## WHAT IS EXPECTED
When a line in the listing below contains the word "Parameter", return a copy of that line.

=== Begin Enclosure ===

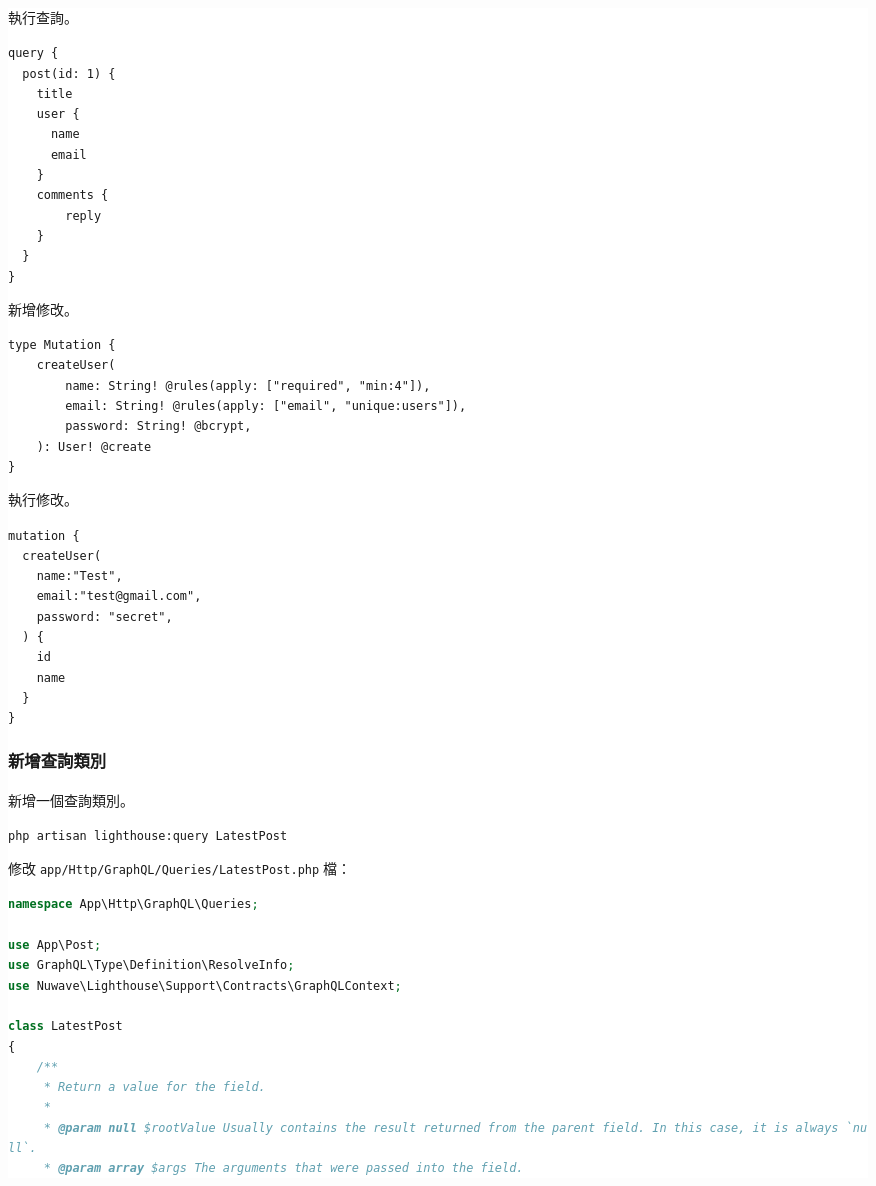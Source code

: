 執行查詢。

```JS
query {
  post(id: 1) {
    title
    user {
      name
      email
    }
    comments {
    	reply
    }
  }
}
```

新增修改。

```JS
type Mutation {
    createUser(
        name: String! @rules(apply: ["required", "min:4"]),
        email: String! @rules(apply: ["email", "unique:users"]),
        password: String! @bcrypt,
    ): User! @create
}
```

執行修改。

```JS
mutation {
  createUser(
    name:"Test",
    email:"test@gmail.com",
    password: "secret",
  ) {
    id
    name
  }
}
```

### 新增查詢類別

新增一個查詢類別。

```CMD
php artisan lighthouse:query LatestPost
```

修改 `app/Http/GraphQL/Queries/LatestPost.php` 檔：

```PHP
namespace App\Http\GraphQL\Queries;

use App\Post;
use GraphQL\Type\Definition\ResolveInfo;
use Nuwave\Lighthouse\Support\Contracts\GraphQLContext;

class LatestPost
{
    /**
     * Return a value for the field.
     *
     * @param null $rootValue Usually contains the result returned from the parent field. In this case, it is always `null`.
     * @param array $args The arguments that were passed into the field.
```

=== End Enclosure ===
=== Begin Enclosure ===

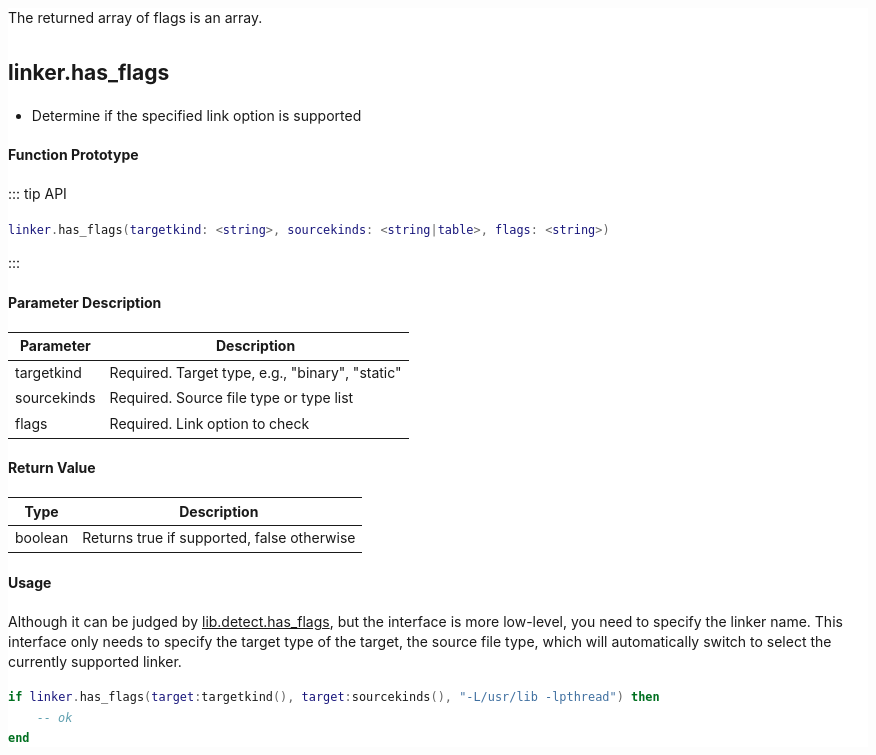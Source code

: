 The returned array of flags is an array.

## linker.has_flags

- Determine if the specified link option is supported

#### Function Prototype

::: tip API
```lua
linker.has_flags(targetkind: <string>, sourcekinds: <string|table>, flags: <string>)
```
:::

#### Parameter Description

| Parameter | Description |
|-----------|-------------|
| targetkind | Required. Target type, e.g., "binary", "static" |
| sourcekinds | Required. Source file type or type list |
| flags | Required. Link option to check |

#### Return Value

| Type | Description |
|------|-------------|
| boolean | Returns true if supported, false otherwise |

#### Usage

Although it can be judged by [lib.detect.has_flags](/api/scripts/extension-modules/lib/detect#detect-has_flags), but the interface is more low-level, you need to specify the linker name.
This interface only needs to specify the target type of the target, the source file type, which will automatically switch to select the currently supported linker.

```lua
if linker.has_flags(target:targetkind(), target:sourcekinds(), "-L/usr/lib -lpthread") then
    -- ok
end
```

=== End Enclosure ===

## WRITTEN RESPONSE
#### Parameter Description
| Parameter | Description |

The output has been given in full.